Ich muss zugeben, die Tschechische Eisenbahn ist mir unheimlich. Nicht nur, dass sie von Prag nach Linz einen Nachtzugwagen mitnehmen, auch der Rest der Fahrt ist so wohlorganisiert, dass es einem als nolens volens Kunden von anderen Bahnunternehmen, z.B. der Deutschen Bahn, ganz flau wird. Es gibt Fahrradhänger im Waggon und zwar reichlich, die Hänger sind auf leicht unterschiedlichen Höhen montiert und wesentlich besser erreichbar als das Äquivalent im Railjet (ok, das ist keine grosse Kunst). Aber nicht nur das! Es gibt auch zu jedem Radplatz einen Sitzplatz mit der selben Nummer, der automatisch für uns bis Linz reserviert ist. Durchsagen kommen in drei Sprachen und beinhalten sogar die geplante Ankunftszeit. Und der Mann, der den Bier-Schnitten-Kofola-Wagen durch den Zug schiebt, braucht uns zwar nichts zu verkaufen, denn wir haben beim Albert zwei nette Flaschen Bier eingekauft, aber wir kriegen trotzdem für jede Flasche eine Serviette, weil das ja sonst auf dem Tisch so rutscht. Man merkt, dass man in Tschechien ist – hier hat man einfach ein Herz für Biere!
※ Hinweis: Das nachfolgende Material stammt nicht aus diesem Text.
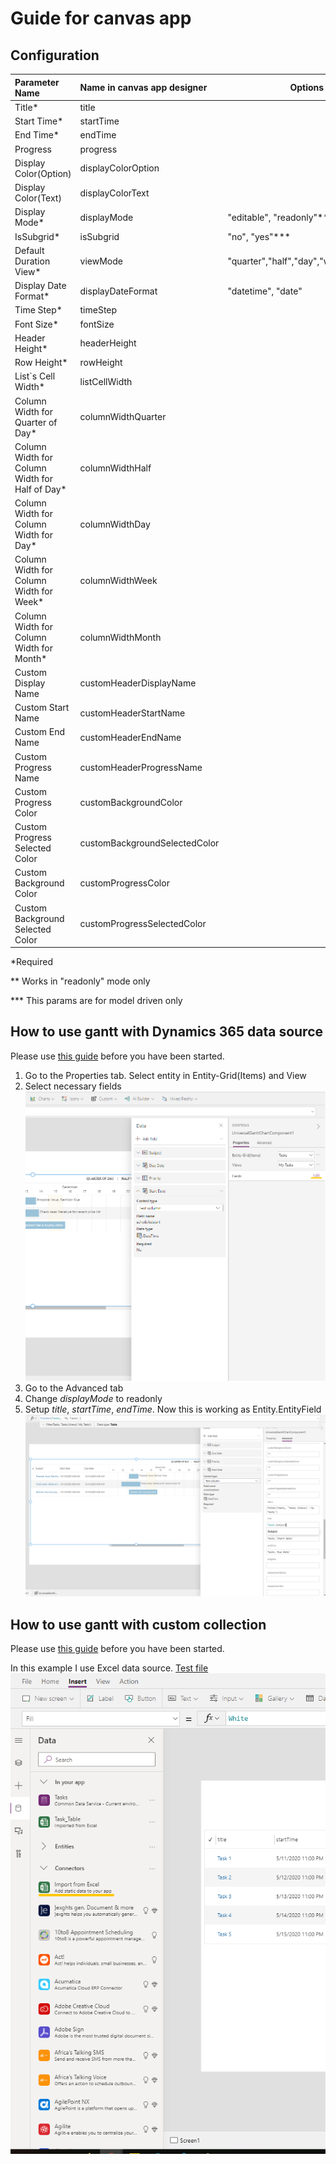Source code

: # Guide for canvas app

## Configuration

| Parameter Name                                  | Name in canvas app designer   | Options                               |
| :---------------------------------------------- | :---------------------------- | ------------------------------------- |
| Title\*                                         | title                         |
| Start Time\*                                    | startTime                     |
| End Time\*                                      | endTime                       |
| Progress                                        | progress                      |
| Display Color(Option)                           | displayColorOption            |
| Display Color(Text)                             | displayColorText              |
| Display Mode\*                                  | displayMode                   | "editable", "readonly"\*\*            |
| IsSubgrid\*                                     | isSubgrid                     | "no", "yes"\*\*\*                     |
| Default Duration View\*                         | viewMode                      | "quarter","half","day","week","month" |
| Display Date Format\*                           | displayDateFormat             | "datetime", "date"                    |
| Time Step\*                                     | timeStep                      |
| Font Size\*                                     | fontSize                      |
| Header Height\*                                 | headerHeight                  |
| Row Height\*                                    | rowHeight                     |
| List`s Cell Width\*                             | listCellWidth                 |
| Column Width for Quarter of Day\*               | columnWidthQuarter            |
| Column Width for Column Width for Half of Day\* | columnWidthHalf               |
| Column Width for Column Width for Day\*         | columnWidthDay                |
| Column Width for Column Width for Week\*        | columnWidthWeek               |
| Column Width for Column Width for Month\*       | columnWidthMonth              |
| Custom Display Name                             | customHeaderDisplayName       |
| Custom Start Name                               | customHeaderStartName         |
| Custom End Name                                 | customHeaderEndName           |
| Custom Progress Name                            | customHeaderProgressName      |
| Custom Progress Color                           | customBackgroundColor         |
| Custom Progress Selected Color                  | customBackgroundSelectedColor |
| Custom Background Color                         | customProgressColor           |
| Custom Background Selected Color                | customProgressSelectedColor   |

\*Required

\*\* Works in "readonly" mode only

\*\*\* This params are for model driven only

## How to use gantt with Dynamics 365 data source

Please use [this guide](https://docs.microsoft.com/en-us/powerapps/developer/component-framework/component-framework-for-canvas-apps) before you have been started.

1. Go to the Properties tab. Select entity in Entity-Grid(Items) and View
2. Select necessary fields
   ![example](./DocumentationAssets/ganttCanvasWithDStep1.png)
3. Go to the Advanced tab
4. Change _displayMode_ to readonly
5. Setup _title_, _startTime_, _endTime_. Now this is working as Entity.EntityField
   ![example](./DocumentationAssets/ganttCanvasWithDStep5.png)

## How to use gantt with custom collection

Please use [this guide](https://docs.microsoft.com/en-us/powerapps/developer/component-framework/component-framework-for-canvas-apps) before you have been started.

In this example I use Excel data source. [Test file](./DocumentationAssets/TasksList.xlsx)
![example](./DocumentationAssets/ganttCanvasWithCStep0.png)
Nach Budweis wollten wir schon länger mit dem Rad fahren, aber das ist aus Wien etwas umständlicher. Aus Linz hingegen sind es nur gute 100 km, das ist zu schaffen. Es sind allerdings sehr hügelige gut 100 km und wir kommen auf rund 1400 HM durch das untere und obere Mühlviertel und den Süden Böhmens. Das mit dem unteren und oberen Mühlviertel hat übrigens nichts mit der Höhe über Normalnull zu tun, sondern orientiert sich am Haselgraben und der grossen Rodl als Grenze oder anders gesagt: man kann auch im unteren Mühlviertel ordentlich Höhenmeter machen. Leonfelden aber liegt tatsächlich nicht nur oben auf rund 750 m sondern auch im oberen Mühlviertel. Die Fahrt dahin war bis auf die alte Strasse nach Gallneukirchen sehr gemütlich trassiert. Dass es heute deutlich kühler ist als in den letzten Tagen schadet auch höchstens dem Eis-Umsatz in der Konditorei Kastner (das sind die mit den Rumpflaumen), denn heute war es da oben sogar Ulrich zu kalt für ein Eis.
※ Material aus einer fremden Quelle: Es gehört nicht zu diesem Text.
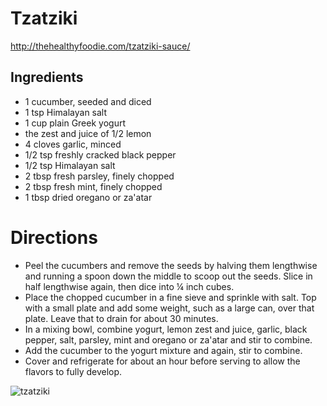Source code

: # Tzatziki
http://thehealthyfoodie.com/tzatziki-sauce/

## Ingredients
* 1 cucumber, seeded and diced
* 1 tsp Himalayan salt
* 1 cup plain Greek yogurt
* the zest and juice of 1/2 lemon
* 4 cloves garlic, minced
* 1/2 tsp freshly cracked black pepper
* 1/2 tsp Himalayan salt
* 2 tbsp fresh parsley, finely chopped
* 2 tbsp fresh mint, finely chopped
* 1 tbsp dried oregano or za'atar

# Directions
* Peel the cucumbers and remove the seeds by halving them lengthwise and running a spoon down the middle to scoop out the seeds. Slice in half lengthwise again, then dice into ¼ inch cubes.
* Place the chopped cucumber in a fine sieve and sprinkle with salt. Top with a small plate and add some weight, such as a large can, over that plate. Leave that to drain for about 30 minutes.
* In a mixing bowl, combine yogurt, lemon zest and juice, garlic, black pepper, salt, parsley, mint and oregano or za'atar and stir to combine.
* Add the cucumber to the yogurt mixture and again, stir to combine.
* Cover and refrigerate for about an hour before serving to allow the flavors to fully develop.

![tzatziki](http://i.imgur.com/QCLqhOB.jpg)
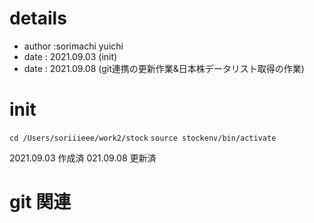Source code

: # details 
* author :sorimachi yuichi
* date : 2021.09.03 (init)
* date : 2021.09.08 (git連携の更新作業&日本株データリスト取得の作業)

# init 
`cd /Users/soriiieee/work2/stock`
`source stockenv/bin/activate`

<!-- 一時的に -->
<!-- python -m venv stock_env --> 2021.09.03  作成済
<!-- pip install -r requirements.txt --> 021.09.08  更新済

# git 関連
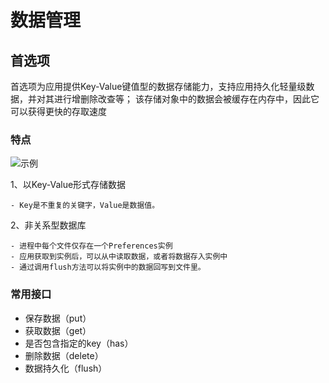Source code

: # 数据管理

## 首选项

首选项为应用提供Key-Value键值型的数据存储能力，支持应用持久化轻量级数据，并对其进行增删除改查等；
该存储对象中的数据会被缓存在内存中，因此它可以获得更快的存取速度

### 特点

![示例](https://alliance-communityfile-drcn.dbankcdn.com/FileServer/getFile/cmtyPub/103/404/958/0260086000103404958.20221102133754.12375442517269967648668670198659:50001231000000:2800:97EB15B8DA0A699559915D9178129C46DE797C3D6EAE0C167979A15D03491D67.png)

1、以Key-Value形式存储数据

    - Key是不重复的关键字，Value是数据值。

2、非关系型数据库

    - 进程中每个文件仅存在一个Preferences实例
    - 应用获取到实例后，可以从中读取数据，或者将数据存入实例中
    - 通过调用flush方法可以将实例中的数据回写到文件里。

### 常用接口

- 保存数据（put）
- 获取数据（get）
- 是否包含指定的key（has）
- 删除数据（delete）
- 数据持久化（flush）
Die Gemütlichkeit hat nach Bad Leonfelden dann ein Ende, denn wir entscheiden uns für den EuroVelo 7, der hier zuerst auf Schotter und dann auf der alten Salzstrasse nach Norden geht. Das Wort Strasse für die alte Salzstrase ist fast ein wenig gewagt, denn man merkt zwar, dass hier mal was gepflastert war, aber die Strassenmeisterei würde uns vermutlich auslachen, wenn wir die Fahrbahnschäden bei ihr melden. Rennradtauglich ist die Route nicht, da müsste man auf die Strasse ausweichen. Ab der Grenze ist eher ein geländetaugliches Fahrzeug angesagt und wir wechseln nach ein paar Kilometern auf das Profile „fast bike – very low traffic“ im brouter.de. Das beschert uns nicht nur Asphalt sondern auch eine Schleife durch die berühmte Stadt Krumau (Český Krumlov), die wir uns bei anderer Gelegenheit in Ruhe ansehen werden, falls das überhaupt möglich ist. Heute war es definitiv nicht möglich, wenn dieses Wochenende ist ein drei Tage dauerndes Mittelalter- und Renaissance-Festival in der ganzen Altstadt, das Besucher*innen aus nach und fern und sehr, sehr fern anzieht.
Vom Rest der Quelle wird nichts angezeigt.